*** Opening of Records to process ***

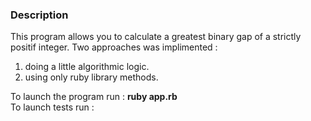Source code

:### Description
This program allows you to calculate a greatest binary gap of a strictly positif integer. Two approaches was implimented :
1. doing a little algorithmic logic.
2. using only ruby library methods.

To launch the program run : **ruby app.rb**  
To launch tests run :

*** Close of Records to process ***

◆ Problem
The listing above should be repeated word for word, with every image left out.

◆ Task response
Source code

:### Description
This program allows you to calculate a greatest binary gap of a strictly positif integer. Two approaches was implimented :
1. doing a little algorithmic logic.
2. using only ruby library methods.

To launch the program run : **ruby app.rb**  
To launch tests run :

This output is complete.